Unutulmaz seyahatlerimin ilk beşinde yer alan Santorini maceramın üzerinden tam 3 sene geçmiş, hala her anı ilk günkü kadar taze.
Birkaç seyahat yazımda ısrarla tekrar ettiğim gibi, Santorini'ye de illa 'The One'la gelmenize gerek yok, bu tatlı Yunan adasının kıymetini en az sizin kadar anlayacak bir kız arkadaşınızla da inanılmaz güzel bir tatil geçirebilirsiniz. Nitekim biz de tam olarak böyle yaptık ve 2016 yılının yazında Özge'yle beraber soluğu burda aldık.
Santorini'ye ulaşmak için önce gece Atina'ya uçtuk, indiğimizde saat gece 11di. İkimiz de birer Atina aşığı olduğumuz için bavullarımızı havaalanında bırakıp merkeze koştuk. Sokaklarda boş boş yürüdük, 360'ta muhteşem Akrapolis manzarasına karşı birer rose içtik. Sonra havalanına döndük, çünkü bizi adaya götürecek pır pır uçak saat sabah 5'te kalkıyordu.
Adaya ulaştığımız anda havaalanı araba kiralamaya koştuk, ancak dünyanın en gıcık çocuğu çalıştığı için, sizin rezervasyonunuz saat 8'deydi, erken gelmişsiniz, işleminizi yapamam dedi. Nasıl gıcık, nasıl gıcık anlatamam, biz zaten 24 saattir uyumuyoruz, bir an önce otelimize kavuşmak istiyoruz, sen gıcıksan ben daha gıcığım dedim, çocuğu sinir etmek için yaptığım salaklıkları görmeniz lazımdı, artık öyle bir boyuta geldi ki, bizi de onu da bir gülme krizi aldı, en sonunda bizimle uğraşamayacağını anlayıp arabamızı verdi ve otelimize doğru yola çıkabildik.

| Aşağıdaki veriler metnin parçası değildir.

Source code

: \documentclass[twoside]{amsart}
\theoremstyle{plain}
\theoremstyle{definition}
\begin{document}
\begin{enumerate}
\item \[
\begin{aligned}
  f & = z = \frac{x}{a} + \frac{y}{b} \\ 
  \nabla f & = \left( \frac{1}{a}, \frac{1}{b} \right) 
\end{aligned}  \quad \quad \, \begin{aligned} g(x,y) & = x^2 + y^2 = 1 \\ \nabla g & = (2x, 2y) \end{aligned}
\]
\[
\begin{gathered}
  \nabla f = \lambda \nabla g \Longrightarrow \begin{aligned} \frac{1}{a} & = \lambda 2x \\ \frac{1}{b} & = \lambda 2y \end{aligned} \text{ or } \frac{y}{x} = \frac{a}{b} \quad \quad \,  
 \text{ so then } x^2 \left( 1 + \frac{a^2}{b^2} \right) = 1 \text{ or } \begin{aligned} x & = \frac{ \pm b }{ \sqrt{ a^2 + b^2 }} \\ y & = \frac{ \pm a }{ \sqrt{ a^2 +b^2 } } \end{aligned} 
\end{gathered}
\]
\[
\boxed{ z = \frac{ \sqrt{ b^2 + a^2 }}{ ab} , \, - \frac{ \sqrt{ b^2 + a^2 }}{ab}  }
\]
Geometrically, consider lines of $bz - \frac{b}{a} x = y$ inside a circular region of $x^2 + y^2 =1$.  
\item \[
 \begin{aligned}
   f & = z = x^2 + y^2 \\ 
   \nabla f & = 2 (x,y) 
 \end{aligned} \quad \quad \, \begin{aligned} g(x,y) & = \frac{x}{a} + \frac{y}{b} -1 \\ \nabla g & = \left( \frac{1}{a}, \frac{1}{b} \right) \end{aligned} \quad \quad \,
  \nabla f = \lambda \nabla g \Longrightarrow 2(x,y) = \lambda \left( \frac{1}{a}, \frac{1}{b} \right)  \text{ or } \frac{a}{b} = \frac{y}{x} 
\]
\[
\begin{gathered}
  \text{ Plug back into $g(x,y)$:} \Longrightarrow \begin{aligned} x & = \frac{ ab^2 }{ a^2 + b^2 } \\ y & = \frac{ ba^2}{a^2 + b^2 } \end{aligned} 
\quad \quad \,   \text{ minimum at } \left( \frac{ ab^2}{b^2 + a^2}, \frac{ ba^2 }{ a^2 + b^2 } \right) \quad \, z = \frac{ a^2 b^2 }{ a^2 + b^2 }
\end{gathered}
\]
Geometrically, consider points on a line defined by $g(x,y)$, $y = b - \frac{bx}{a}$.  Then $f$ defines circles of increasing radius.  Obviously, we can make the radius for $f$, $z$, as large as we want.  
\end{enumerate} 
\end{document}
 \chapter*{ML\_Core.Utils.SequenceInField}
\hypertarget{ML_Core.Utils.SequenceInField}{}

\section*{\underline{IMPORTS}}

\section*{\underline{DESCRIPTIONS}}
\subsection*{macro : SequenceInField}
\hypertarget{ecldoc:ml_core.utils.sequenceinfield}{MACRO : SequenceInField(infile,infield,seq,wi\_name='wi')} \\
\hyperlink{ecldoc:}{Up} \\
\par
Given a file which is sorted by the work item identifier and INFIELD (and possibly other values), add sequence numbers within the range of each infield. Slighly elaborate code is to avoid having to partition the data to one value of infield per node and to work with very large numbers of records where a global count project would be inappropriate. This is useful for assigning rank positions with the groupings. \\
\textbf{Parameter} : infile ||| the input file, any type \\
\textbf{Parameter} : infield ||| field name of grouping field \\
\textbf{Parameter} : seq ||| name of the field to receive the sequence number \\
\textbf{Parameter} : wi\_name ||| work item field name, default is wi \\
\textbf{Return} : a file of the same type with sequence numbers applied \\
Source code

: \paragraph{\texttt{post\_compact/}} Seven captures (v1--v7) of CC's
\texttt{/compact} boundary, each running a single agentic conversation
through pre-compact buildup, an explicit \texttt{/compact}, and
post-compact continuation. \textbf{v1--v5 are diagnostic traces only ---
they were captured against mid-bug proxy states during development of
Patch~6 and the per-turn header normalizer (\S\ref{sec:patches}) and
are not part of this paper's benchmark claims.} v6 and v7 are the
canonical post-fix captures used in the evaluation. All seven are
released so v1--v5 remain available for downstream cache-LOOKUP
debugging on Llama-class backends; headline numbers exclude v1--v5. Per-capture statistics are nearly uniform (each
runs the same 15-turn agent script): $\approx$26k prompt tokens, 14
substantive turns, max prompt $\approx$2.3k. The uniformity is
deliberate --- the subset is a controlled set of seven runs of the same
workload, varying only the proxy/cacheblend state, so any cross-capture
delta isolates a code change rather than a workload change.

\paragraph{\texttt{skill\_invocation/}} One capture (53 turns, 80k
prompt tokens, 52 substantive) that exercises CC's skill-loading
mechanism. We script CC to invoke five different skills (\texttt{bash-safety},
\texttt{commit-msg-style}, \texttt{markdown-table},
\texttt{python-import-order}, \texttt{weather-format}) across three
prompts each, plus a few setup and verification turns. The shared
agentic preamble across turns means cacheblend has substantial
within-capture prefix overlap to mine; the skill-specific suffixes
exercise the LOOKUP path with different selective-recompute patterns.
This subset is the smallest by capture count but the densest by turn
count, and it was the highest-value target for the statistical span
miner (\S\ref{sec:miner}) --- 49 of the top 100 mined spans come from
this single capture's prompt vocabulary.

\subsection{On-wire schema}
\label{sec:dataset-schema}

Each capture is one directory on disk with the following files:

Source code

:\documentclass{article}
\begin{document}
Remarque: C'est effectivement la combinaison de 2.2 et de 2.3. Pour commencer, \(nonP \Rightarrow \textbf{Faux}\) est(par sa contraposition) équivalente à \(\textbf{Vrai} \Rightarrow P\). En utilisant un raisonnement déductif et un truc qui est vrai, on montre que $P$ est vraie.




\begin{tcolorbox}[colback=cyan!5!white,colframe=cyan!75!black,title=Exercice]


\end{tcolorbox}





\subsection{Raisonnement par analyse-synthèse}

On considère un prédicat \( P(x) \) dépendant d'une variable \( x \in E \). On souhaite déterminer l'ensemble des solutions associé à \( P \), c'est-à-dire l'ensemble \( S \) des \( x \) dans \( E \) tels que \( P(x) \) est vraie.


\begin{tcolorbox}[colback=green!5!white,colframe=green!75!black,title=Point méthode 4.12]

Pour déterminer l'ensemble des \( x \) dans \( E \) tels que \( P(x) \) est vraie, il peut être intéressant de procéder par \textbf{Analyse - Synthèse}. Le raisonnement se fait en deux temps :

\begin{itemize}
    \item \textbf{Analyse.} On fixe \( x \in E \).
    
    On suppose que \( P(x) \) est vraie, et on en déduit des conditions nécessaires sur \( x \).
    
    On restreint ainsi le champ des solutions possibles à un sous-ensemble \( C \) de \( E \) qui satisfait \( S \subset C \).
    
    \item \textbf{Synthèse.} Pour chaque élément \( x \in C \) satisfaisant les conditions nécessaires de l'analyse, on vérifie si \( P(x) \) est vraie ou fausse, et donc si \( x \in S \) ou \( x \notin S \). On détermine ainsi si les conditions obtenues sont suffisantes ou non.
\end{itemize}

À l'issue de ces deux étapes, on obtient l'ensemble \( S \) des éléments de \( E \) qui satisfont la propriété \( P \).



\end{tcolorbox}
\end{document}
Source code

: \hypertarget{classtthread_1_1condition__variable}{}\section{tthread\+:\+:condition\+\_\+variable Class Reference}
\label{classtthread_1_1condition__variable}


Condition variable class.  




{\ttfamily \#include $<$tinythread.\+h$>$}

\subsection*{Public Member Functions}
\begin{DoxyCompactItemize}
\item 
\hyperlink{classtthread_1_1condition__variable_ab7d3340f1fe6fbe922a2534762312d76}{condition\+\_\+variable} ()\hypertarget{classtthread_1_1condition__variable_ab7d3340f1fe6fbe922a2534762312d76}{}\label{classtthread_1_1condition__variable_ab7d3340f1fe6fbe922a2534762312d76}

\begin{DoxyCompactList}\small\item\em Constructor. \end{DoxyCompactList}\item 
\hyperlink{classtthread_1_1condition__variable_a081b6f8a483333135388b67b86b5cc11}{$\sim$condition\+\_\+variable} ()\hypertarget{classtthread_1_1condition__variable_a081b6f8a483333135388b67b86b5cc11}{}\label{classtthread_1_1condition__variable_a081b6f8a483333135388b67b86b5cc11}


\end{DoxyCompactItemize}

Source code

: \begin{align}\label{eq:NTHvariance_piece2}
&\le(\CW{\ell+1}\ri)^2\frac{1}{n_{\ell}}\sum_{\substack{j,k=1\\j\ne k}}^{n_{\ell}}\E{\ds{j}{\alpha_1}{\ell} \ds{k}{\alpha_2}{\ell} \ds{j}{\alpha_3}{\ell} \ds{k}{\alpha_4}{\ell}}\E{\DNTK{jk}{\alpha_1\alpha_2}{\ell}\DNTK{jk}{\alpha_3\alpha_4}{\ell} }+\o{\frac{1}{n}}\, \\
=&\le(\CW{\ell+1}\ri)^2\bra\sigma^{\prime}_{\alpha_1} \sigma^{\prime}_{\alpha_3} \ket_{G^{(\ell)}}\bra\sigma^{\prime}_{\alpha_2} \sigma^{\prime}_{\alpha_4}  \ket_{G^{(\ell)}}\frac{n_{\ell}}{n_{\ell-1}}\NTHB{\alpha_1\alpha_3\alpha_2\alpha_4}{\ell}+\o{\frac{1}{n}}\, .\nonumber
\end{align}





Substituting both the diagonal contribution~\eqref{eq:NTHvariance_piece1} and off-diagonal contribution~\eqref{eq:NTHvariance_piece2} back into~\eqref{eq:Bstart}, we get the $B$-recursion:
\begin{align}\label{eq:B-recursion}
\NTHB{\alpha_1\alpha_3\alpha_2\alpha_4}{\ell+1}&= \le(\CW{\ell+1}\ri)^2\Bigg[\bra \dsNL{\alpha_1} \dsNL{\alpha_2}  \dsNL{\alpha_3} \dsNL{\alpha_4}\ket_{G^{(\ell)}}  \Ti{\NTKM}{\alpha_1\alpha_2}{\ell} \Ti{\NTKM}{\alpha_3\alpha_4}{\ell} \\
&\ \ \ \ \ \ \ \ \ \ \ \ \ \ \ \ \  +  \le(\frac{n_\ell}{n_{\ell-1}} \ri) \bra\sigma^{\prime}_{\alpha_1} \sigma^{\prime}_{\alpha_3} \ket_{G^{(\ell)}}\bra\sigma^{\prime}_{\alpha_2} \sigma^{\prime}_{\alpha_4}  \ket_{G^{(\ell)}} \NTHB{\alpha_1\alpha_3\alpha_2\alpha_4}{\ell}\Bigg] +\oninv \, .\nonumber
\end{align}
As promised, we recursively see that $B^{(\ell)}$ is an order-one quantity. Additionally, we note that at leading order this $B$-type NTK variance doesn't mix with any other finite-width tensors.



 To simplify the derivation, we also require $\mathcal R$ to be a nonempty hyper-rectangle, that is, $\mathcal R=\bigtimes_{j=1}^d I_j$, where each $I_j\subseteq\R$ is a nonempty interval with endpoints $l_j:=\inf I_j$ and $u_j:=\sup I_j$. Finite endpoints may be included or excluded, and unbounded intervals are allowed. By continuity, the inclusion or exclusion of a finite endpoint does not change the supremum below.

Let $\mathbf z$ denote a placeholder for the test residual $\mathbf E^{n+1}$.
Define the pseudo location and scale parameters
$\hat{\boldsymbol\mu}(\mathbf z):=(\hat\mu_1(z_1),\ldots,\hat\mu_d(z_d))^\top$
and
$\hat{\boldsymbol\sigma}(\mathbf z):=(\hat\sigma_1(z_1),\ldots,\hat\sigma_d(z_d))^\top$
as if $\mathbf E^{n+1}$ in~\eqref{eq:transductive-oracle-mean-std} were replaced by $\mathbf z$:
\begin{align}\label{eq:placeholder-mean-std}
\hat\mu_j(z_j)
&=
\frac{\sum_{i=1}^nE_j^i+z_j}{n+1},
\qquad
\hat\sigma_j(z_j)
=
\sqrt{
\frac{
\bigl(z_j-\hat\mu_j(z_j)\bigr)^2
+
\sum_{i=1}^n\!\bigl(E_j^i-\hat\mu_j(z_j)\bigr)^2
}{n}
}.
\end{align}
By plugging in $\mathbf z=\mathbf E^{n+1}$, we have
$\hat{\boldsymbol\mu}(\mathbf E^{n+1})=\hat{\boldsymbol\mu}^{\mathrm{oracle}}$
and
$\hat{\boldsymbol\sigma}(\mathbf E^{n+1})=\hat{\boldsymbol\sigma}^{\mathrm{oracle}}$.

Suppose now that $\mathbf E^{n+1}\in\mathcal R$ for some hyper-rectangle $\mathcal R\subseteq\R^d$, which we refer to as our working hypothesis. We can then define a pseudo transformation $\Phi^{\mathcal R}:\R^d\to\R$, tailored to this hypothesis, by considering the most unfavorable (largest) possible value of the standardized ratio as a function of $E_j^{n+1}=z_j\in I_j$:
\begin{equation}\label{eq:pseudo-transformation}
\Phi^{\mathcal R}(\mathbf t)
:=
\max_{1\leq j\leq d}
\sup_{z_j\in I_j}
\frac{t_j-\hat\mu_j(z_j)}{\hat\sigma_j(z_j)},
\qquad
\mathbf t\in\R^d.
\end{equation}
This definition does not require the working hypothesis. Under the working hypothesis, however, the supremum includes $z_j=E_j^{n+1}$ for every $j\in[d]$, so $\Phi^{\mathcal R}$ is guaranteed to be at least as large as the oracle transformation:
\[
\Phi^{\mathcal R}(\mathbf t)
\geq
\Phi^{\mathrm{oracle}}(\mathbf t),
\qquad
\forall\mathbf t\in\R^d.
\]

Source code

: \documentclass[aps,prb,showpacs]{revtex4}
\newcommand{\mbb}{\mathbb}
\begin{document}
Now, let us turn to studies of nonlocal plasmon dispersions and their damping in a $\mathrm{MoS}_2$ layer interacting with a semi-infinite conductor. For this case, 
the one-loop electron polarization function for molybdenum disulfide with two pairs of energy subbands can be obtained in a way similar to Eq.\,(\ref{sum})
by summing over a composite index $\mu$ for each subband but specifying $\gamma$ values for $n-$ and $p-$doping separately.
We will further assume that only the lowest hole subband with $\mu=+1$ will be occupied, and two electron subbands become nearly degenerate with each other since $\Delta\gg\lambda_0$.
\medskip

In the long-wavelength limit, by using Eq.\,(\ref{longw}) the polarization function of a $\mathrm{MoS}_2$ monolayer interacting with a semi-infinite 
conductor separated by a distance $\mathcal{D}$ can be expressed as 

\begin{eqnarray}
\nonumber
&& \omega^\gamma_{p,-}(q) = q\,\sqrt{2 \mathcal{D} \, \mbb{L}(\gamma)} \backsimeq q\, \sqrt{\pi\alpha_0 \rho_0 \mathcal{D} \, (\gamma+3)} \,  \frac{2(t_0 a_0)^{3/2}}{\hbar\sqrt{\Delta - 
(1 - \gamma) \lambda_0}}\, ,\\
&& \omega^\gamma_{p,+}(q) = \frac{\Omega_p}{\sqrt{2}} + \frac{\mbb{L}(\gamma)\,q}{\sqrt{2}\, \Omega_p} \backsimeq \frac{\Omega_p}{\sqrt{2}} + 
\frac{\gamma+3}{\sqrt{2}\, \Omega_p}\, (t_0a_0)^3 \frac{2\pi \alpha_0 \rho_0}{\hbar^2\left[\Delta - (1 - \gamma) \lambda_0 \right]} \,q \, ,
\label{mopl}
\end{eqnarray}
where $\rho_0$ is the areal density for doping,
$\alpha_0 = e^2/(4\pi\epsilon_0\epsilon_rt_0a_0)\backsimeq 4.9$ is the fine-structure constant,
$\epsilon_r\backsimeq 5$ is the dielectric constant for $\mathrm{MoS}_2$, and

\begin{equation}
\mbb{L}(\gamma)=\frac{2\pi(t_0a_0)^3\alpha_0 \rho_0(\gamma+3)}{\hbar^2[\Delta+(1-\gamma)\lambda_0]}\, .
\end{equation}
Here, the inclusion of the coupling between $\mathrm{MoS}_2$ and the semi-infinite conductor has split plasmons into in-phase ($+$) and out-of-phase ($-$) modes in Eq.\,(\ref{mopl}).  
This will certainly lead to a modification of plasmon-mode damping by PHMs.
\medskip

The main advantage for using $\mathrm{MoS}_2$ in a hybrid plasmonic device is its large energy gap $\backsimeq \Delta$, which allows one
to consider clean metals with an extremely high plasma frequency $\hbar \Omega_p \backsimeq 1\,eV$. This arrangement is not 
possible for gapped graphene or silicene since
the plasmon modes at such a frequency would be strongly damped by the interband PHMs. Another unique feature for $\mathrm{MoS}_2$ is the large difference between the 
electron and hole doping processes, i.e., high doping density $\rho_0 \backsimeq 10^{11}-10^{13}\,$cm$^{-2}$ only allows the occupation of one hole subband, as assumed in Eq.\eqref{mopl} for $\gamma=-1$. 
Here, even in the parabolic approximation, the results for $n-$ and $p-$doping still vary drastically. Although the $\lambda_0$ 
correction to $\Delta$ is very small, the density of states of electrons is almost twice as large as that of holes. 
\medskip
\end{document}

Bu oteli not alın, Oia Suites.
Küçük bir dipnot, Santorini'nin iki muhteşem kasabası var, Oia ve Fira. Fira da çok güzel ama biz gözümüzü Oia'ya dikmiştik bile. Bir minnak dipnot daha, Santorini'de otel herşey. Demek istediğim biraz paraya kıyıp iyi bir otele gitmezseniz Santorini'nin hakkını veremezsiniz. Bizim otelimiz en pahalılarından değil, ama biz bile bu seyahat için normal bütçemizin üzerine çıkmıştık.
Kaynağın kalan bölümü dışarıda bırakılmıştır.